[Saved data entries]

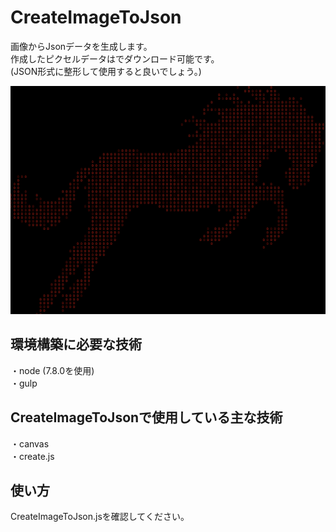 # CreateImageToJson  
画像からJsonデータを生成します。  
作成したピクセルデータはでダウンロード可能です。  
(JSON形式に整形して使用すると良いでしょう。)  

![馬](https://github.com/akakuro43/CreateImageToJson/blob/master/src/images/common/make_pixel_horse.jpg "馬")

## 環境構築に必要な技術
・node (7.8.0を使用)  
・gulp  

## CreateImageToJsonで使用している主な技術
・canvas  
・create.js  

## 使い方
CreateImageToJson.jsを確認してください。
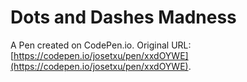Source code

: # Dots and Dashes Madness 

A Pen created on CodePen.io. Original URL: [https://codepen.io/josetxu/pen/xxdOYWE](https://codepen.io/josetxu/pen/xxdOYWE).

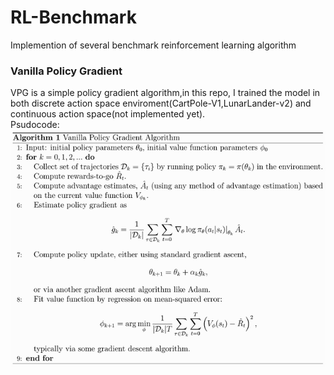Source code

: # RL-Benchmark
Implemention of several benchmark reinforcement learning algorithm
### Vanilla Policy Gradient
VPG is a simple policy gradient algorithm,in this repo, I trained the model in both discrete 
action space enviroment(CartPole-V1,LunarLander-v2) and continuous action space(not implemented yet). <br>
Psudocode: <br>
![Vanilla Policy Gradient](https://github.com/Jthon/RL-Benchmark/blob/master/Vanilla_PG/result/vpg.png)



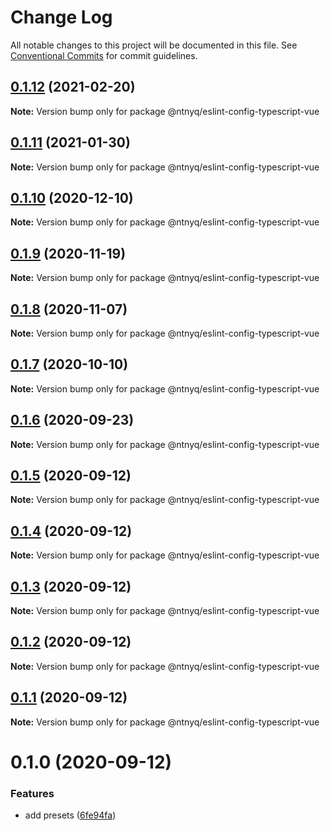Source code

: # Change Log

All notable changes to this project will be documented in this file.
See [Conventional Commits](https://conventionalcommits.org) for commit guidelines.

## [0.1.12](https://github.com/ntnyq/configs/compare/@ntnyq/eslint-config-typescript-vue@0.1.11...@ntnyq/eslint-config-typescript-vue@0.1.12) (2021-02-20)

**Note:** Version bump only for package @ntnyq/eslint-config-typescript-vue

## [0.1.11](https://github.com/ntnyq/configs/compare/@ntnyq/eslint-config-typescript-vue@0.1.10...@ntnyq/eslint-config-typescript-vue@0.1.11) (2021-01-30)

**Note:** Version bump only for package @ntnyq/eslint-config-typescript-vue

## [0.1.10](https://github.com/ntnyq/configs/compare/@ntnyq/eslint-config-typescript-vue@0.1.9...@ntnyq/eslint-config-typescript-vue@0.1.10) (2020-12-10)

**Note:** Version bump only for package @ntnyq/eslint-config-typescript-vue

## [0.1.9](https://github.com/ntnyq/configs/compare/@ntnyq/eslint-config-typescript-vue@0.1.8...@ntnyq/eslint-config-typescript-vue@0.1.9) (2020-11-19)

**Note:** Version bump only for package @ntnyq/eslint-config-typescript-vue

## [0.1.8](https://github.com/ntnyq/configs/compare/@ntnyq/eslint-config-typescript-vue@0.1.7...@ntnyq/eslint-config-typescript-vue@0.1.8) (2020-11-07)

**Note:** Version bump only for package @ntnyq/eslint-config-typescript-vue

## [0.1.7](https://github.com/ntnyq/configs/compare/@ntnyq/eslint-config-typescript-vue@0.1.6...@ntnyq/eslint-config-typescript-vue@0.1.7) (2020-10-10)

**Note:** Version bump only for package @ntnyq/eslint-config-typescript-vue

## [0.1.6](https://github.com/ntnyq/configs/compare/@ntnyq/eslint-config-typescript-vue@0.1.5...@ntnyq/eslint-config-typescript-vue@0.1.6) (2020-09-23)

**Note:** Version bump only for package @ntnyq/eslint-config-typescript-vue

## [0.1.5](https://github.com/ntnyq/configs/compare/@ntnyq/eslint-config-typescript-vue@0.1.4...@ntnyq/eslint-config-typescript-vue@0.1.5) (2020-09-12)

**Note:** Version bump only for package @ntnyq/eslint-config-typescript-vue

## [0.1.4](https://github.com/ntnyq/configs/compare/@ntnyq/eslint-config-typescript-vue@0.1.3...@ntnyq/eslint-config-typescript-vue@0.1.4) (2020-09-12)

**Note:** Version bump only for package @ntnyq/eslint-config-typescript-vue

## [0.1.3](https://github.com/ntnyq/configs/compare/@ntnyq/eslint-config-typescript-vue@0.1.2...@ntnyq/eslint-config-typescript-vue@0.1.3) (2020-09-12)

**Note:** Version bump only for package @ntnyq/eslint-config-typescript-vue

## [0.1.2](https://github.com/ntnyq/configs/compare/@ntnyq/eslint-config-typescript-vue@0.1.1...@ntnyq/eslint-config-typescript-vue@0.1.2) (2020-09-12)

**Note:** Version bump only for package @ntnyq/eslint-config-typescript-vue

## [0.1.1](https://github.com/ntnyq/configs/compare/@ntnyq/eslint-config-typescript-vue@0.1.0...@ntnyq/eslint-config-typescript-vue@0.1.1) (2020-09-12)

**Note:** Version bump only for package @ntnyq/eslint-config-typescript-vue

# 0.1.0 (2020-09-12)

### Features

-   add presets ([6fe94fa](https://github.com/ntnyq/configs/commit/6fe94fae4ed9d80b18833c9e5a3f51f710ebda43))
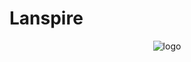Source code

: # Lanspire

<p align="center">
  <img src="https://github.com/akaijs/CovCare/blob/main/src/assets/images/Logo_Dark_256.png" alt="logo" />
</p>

• **ACTION ITEM**
Once the line with "action space enviroment(CartPole-V1,LunarLander-v2)" has been found above, output that line and every later line exactly, stopping after the line with "All notable changes", and omit the pictures.

• **YOUR SOLUTION**
action space enviroment(CartPole-V1,LunarLander-v2) and continuous action space(not implemented yet). <br>
Psudocode: <br>
![Vanilla Policy Gradient](https://github.com/Jthon/RL-Benchmark/blob/master/Vanilla_PG/result/vpg.png)



Source code

: # Change Log

All notable changes to this project will be documented in this file.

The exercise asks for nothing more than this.